OXFORD University Press, Karachi, has come out with a plan to provide introductions to leading Urdu short story writers from the 1930s and 1940s for the benefit of today’s readers. This series starts with Ghulam Abbas, who was the senior-most among the writers of this generation.

The collection, Intikhab Ghulam Abbas, with 18 short stories, has been compiled by Asif Farrukhi, who has also written an introduction to the series along with a foreword with particular reference to Abbas. It is followed by an article by Muhammad Hasan Askari, who critically assessed Abbas as a short story writer.

According to Askari’s analysis, Abbas stands distinguished for his sense of serenity and restraint in contrast to his younger contemporaries who were in a rebellious mood and had developed a passion for bringing change in society. And according to Askari, this is why Abbas failed to gain the kind of popularity the rebel story writers did, in spite of the fact that one of his short stories, ‘Anandi,’ was one of the biggest successes of that period.

In fact, Abbas started writing before the rebel storytellers made their entry onto the literary scene. Those were peaceful years in our literary history. Thus Abbas could afford to devote enough time to the art of storytelling and to improving his expression. In later years, when rebellious writings were in full swing, Abbas’ aim for artistic perfection was his strength as well as his weakness. While writing he was never in a hurry and was never loud and uncouth in his expression. True to his moderate temperament, he wrote softly, aiming for flawless expression.
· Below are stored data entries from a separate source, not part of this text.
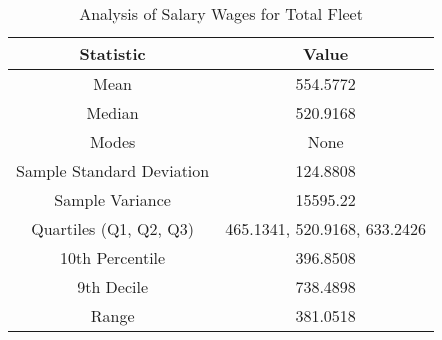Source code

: \begin{table}[H]
    \centering
    \caption{Analysis of Salary Wages for Total Fleet}
    \begin{tabular}{|c|c|}
        \hline
        Statistic                 & Value                        \\
        \hline
        Mean                      & 554.5772                     \\
        Median                    & 520.9168                     \\
        Modes                     & None                         \\
        Sample Standard Deviation & 124.8808                     \\
        Sample Variance           & 15595.22                     \\
        Quartiles (Q1, Q2, Q3)    & 465.1341, 520.9168, 633.2426 \\
        10th Percentile           & 396.8508                     \\
        9th Decile                & 738.4898                     \\
        Range                     & 381.0518                     \\
        \hline
    \end{tabular}
\end{table}
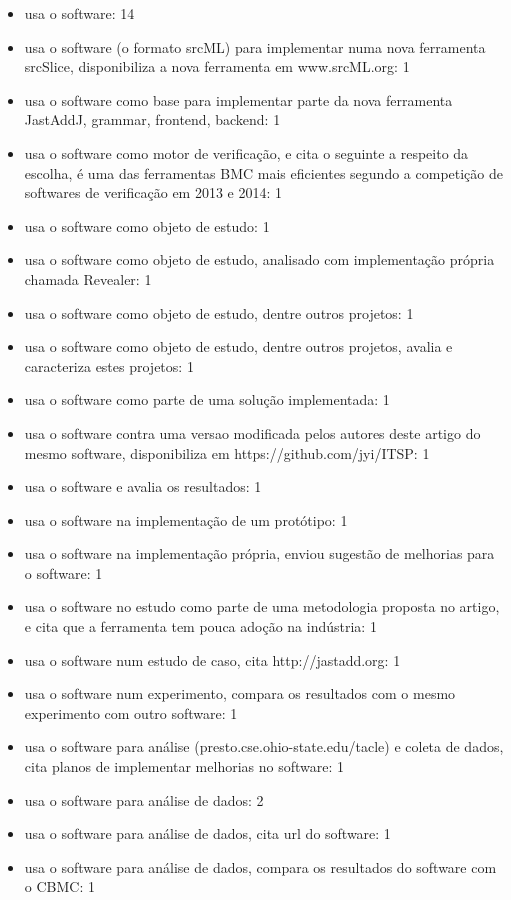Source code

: \begin{itemize}
\item usa o software: 14
\item usa o software (o formato srcML) para implementar numa nova ferramenta srcSlice, disponibiliza a nova ferramenta em www.srcML.org: 1
\item usa o software como base para implementar parte da nova ferramenta JastAddJ, grammar, frontend, backend: 1
\item usa o software como motor de verificação, e cita o seguinte a respeito da escolha, é uma das ferramentas BMC mais eficientes segundo a competição de softwares de verificação em 2013 e 2014: 1
\item usa o software como objeto de estudo: 1
\item usa o software como objeto de estudo, analisado com implementação própria chamada Revealer: 1
\item usa o software como objeto de estudo, dentre outros projetos: 1
\item usa o software como objeto de estudo, dentre outros projetos, avalia e caracteriza estes projetos: 1
\item usa o software como parte de uma solução implementada: 1
\item usa o software contra uma versao modificada pelos autores deste artigo do mesmo software, disponibiliza em https://github.com/jyi/ITSP: 1
\item usa o software e avalia os resultados: 1
\item usa o software na implementação de um protótipo: 1
\item usa o software na implementação própria, enviou sugestão de melhorias para o software: 1
\item usa o software no estudo como parte de uma metodologia proposta no artigo, e cita que a ferramenta tem pouca adoção na indústria: 1
\item usa o software num estudo de caso, cita http://jastadd.org: 1
\item usa o software num experimento, compara os resultados com o mesmo experimento com outro software: 1
\item usa o software para análise (presto.cse.ohio-state.edu/tacle) e coleta de dados, cita planos de implementar melhorias no software: 1
\item usa o software para análise de dados: 2
\item usa o software para análise de dados, cita url do software: 1
\item usa o software para análise de dados, compara os resultados do software com o CBMC: 1

\end{itemize}
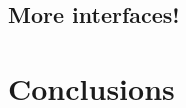 \documentclass[final,3p,twocolumn]{elsarticle}
\begin{document}
%
%
%
%
%
%
%

\subsection{More interfaces!}
\label{subsec:more}

\section{Conclusions}
\label{sec:conclusion}
\end{document}

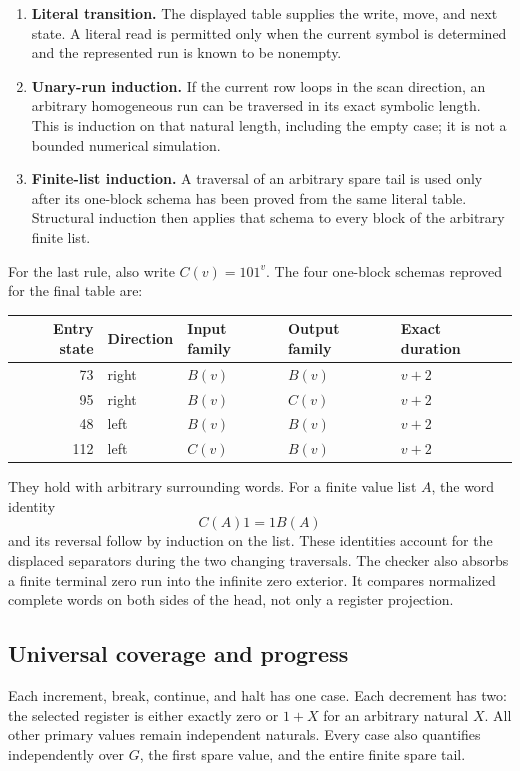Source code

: \begin{enumerate}
\item \textbf{Literal transition.} The displayed table supplies the write,
move, and next state. A literal read is permitted only when the current
symbol is determined and the represented run is known to be nonempty.
\item \textbf{Unary-run induction.} If the current row loops in the scan
direction, an arbitrary homogeneous run can be traversed in its exact
symbolic length. This is induction on that natural length, including the
empty case; it is not a bounded numerical simulation.
\item \textbf{Finite-list induction.} A traversal of an arbitrary spare
tail is used only after its one-block schema has been proved from the
same literal table. Structural induction then applies that schema to
every block of the arbitrary finite list.
\end{enumerate}

For the last rule, also write $C(v)=101^v$. The four one-block schemas
reproved for the final table are:

\begin{center}
\begin{tabular}{rllll}
\toprule
Entry state&Direction&Input family&Output family&Exact duration\\
\midrule
73&right&$B(v)$&$B(v)$&$v+2$\\
95&right&$B(v)$&$C(v)$&$v+2$\\
48&left&$B(v)$&$B(v)$&$v+2$\\
112&left&$C(v)$&$B(v)$&$v+2$\\
\bottomrule
\end{tabular}
\end{center}

They hold with arbitrary surrounding words. For a finite value list $A$,
the word identity
\[
                            C(A)1=1B(A)
\]
and its reversal follow by induction on the list. These identities
account for the displaced separators during the two changing traversals.
The checker also absorbs a finite terminal zero run into the infinite
zero exterior. It compares normalized complete words on both sides of
the head, not only a register projection.

\subsection{Universal coverage and progress}

Each increment, break, continue, and halt has one case. Each decrement
has two: the selected register is either exactly zero or $1+X$ for an
arbitrary natural $X$. All other primary values remain independent
naturals. Every case also quantifies independently over $G$, the first
spare value, and the entire finite spare tail.

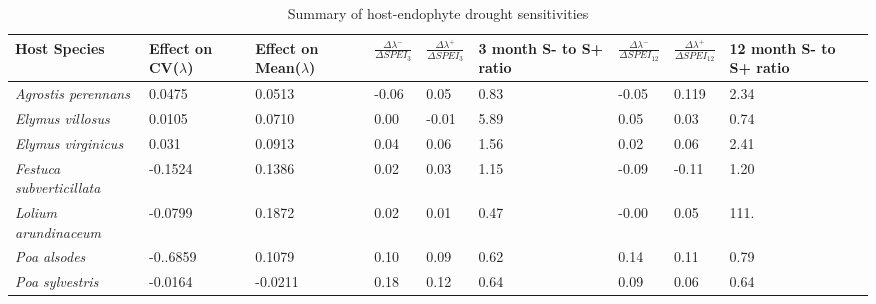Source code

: \documentclass[lineno, sn-basic]{sn-jnl}%
\begin{document}
\begin{table}\centering
	\caption{Summary of host-endophyte drought sensitivities}
	\begin{tabular}{lp{1.4cm}p{1.4cm}p{1.5cm}p{1.5cm}p{1.5cm}p{1.5cm}p{1.5cm}p{1.5cm}}
		Host Species& \raggedright Effect on CV($\lambda$)&\raggedright Effect on Mean($\lambda$)&$\frac{\Delta\lambda^{-}}{\Delta SPEI_{3}}$ & $\frac{\Delta\lambda^{+}}{\Delta SPEI_{3}}$ &3 month S- to S+ ratio&$\frac{\Delta\lambda^{-}}{\Delta SPEI_{12}}$ &$\frac{\Delta\lambda^{+}}{\Delta SPEI_{12}}$ & 12 month S- to S+ ratio\\
		\midrule
		\emph{Agrostis perennans} &0.0475&0.0513&-0.06&0.05&0.83&-0.05&0.119&2.34\\
		\emph{Elymus villosus} &0.0105&0.0710&0.00&-0.01&5.89&0.05&0.03&0.74\\
		\emph{Elymus virginicus} &0.031&0.0913&0.04&0.06&1.56&0.02&0.06&2.41\\
		\emph{Festuca subverticillata} &-0.1524&0.1386&0.02&0.03&1.15&-0.09&-0.11&1.20\\
		\emph{Lolium arundinaceum} &-0.0799&0.1872&0.02&0.01&0.47&-0.00&0.05&111.\\
		\emph{Poa alsodes} &-0..6859&0.1079&0.10&0.09&0.62&0.14&0.11&0.79\\
		\emph{Poa sylvestris}&-0.0164&-0.0211&0.18&0.12&0.64&0.09&0.06&0.64\\
		\bottomrule
	\end{tabular}
\end{table}


\newpage
\end{document}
At the same time, Abbas wrote in the current realist mode of expression. But he had his own way of writing. In his story ‘Hamsaiy,’ included in the collection, Abbas exhibited a unique way of collecting minute details bit by bit. Slowly and gradually he inserted these details, similar to how a builder well-versed in his art goes on fixing small bricks. And in the end we find, to our pleasant surprise, a well-knit story steeped in the realist mode of expression.
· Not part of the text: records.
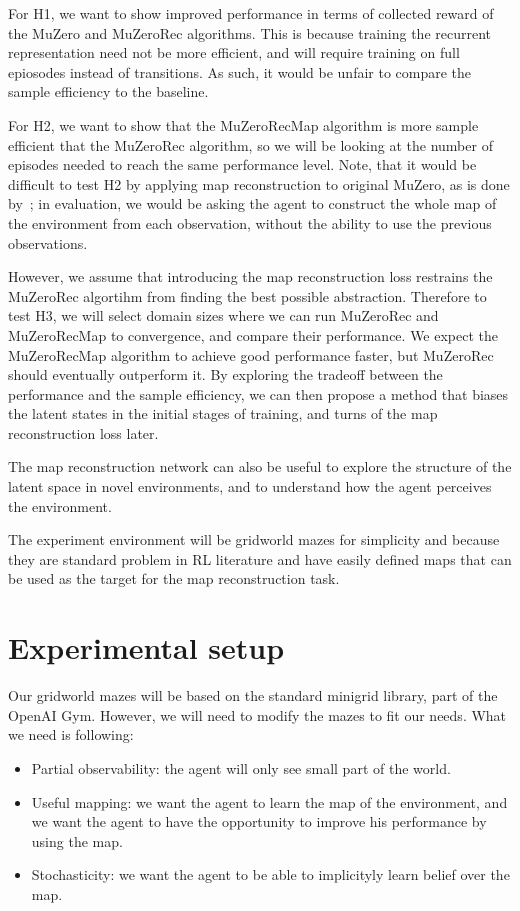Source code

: \documentclass[12pt]{article}
\begin{document}
For H1, we want to show improved performance in terms of collected reward of the MuZero and MuZeroRec algorithms. This is because training the recurrent representation need not be more efficient, and will require training on full epiosodes instead of transitions. As such, it would be unfair to compare the sample efficiency to the baseline. 

For H2, we want to show that the MuZeroRecMap algorithm is more sample efficient that the MuZeroRec algorithm, so we will be looking at the number of episodes needed to reach the same performance level.
Note, that it would be difficult to test H2 by applying map reconstruction to original MuZero, as is done by~\cite{fangSLAMuZeroPlanLearn2024}; in evaluation, we would be asking the agent to construct the whole map of the environment from each observation, without the ability to use the previous observations. 

However, we assume that introducing the map reconstruction loss restrains the MuZeroRec algortihm from finding the best possible abstraction. 
Therefore to test H3, we will select domain sizes where we can run MuZeroRec and MuZeroRecMap to convergence, and compare their performance.  
We expect the MuZeroRecMap algorithm to achieve good performance faster, but MuZeroRec should eventually outperform it. 
By exploring the tradeoff between the performance and the sample efficiency, we can then propose a method that biases the latent states in the initial stages of training, and turns of the map reconstruction loss later.

The map reconstruction network can also be useful to explore the structure of the latent space in novel environments, and to understand how the agent perceives the environment.

The experiment environment will be gridworld mazes for simplicity and because they are standard problem in RL literature and have easily defined maps that can be used as the target for the map reconstruction task.

\section{Experimental setup}
Our gridworld mazes will be based on the standard minigrid library, part of the OpenAI Gym. However, we will need to modify the mazes to fit our needs. 
What we need is following:

\begin{itemize}
    \item Partial observability: the agent will only see small part of the world.
    \item Useful mapping: we want the agent to learn the map of the environment, and we want the agent to have the opportunity to improve his performance by using the map.
    \item Stochasticity: we want the agent to be able to implicityly learn belief over the map. 
\end{itemize}
\end{document}
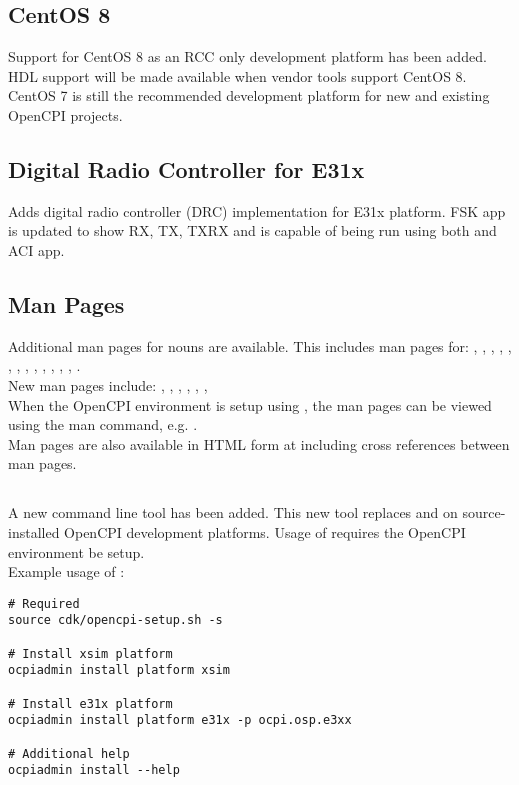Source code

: \subsection{CentOS 8}
\label{sec:20_centos8}
Support for CentOS 8 as an RCC only development platform has been added. HDL support will be made available when vendor tools support CentOS 8. CentOS 7 is still the recommended development platform for new and existing OpenCPI projects.

\subsection{Digital Radio Controller for E31x}
\label{sec:20_digital_radio}
Adds digital radio controller (DRC) implementation for E31x platform. FSK app  is updated to show RX, TX, TXRX and is capable of being run using both  and ACI app.

\subsection{Man Pages}
\label{sec:20_man_pages}
Additional man pages for  nouns are available. This includes man pages for: , , , , , , , , , , , , , .\\

New man pages include: , , , , , , \\

When the OpenCPI environment is setup using , the man pages can be viewed using the man command, e.g. .\\

Man pages are also available in HTML form at  including cross references between man pages.

\subsection{}
\label{sec:20_ocpiadmin}
A new command line tool  has been added. This new tool replaces  and  on source-installed OpenCPI development platforms. Usage of  requires the OpenCPI environment be setup.\\
Example usage of :
\begin{lstlisting}
# Required
source cdk/opencpi-setup.sh -s

# Install xsim platform
ocpiadmin install platform xsim

# Install e31x platform
ocpiadmin install platform e31x -p ocpi.osp.e3xx

# Additional help
ocpiadmin install --help
\end{lstlisting}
Abbas made use of realistic details in abundance, seemingly drab and insignificant, and inserted them in his descriptions, which in the end seemed transformed into delightful realistic accounts of situations carrying deep social significance. This skill is best brought out in ‘Anandi’. However, at the end of this volume we find a unique story titled ‘Dhanak,’ a kind of fantasy, which has now come to stay as a prophetic short story. Abbas wrote this story in the late 1960s. It is a kind of fantasy where Pakistan has been conceived as a state scientifically advanced enough to have its spaceship land on the surface of the moon.
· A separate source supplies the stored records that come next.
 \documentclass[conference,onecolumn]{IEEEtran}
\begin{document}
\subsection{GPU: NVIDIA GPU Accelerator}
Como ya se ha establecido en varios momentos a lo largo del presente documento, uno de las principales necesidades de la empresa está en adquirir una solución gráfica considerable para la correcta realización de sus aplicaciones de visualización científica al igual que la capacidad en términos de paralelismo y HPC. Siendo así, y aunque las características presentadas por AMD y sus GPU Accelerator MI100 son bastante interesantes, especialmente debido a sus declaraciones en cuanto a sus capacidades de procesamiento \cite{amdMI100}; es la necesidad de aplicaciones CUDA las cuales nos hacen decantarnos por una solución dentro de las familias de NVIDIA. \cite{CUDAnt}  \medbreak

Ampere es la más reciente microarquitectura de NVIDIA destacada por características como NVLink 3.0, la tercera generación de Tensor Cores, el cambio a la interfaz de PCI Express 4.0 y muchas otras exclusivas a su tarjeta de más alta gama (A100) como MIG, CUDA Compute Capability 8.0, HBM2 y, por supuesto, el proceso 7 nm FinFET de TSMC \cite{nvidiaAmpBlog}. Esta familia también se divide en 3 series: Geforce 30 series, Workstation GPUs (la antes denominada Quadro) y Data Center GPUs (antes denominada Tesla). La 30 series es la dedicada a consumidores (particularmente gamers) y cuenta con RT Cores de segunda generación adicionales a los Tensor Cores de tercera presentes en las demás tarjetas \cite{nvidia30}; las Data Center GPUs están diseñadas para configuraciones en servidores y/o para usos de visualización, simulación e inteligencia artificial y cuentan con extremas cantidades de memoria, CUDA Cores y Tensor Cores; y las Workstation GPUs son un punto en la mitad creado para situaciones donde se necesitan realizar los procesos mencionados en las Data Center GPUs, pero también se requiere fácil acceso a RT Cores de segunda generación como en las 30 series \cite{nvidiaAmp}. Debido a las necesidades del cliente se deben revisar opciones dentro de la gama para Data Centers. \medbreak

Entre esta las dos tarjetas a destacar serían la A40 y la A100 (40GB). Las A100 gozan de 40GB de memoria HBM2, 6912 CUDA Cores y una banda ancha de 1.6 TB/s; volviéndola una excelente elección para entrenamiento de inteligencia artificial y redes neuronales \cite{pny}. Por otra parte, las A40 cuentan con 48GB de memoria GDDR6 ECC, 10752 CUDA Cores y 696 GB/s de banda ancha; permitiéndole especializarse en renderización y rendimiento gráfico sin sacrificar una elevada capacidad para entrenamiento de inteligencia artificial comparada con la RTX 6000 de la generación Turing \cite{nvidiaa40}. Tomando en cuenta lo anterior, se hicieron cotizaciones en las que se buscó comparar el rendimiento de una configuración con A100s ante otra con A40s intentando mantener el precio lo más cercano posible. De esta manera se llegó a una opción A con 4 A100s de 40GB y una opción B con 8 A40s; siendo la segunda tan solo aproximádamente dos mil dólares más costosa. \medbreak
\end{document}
But the mullahs regard it as a sacrilegious act and start a movement against the establishment of the state. This eventually leads to a change of government. Now the mullahs are in power. This leads to violence and anarchic conditions in the country. The story can now be interpreted as an attempt to foresee what was going to happen in Pakistan in the coming years. Its dramatic rendering has already been presented on the stage, winning applause from the audience.

Intikhab Ghulam Abbas is a well-conceived introduction to Abbas, a great master of Urdu short story. The selected stories are truly representative of his art of story writing and have the ability to attract readers of fiction.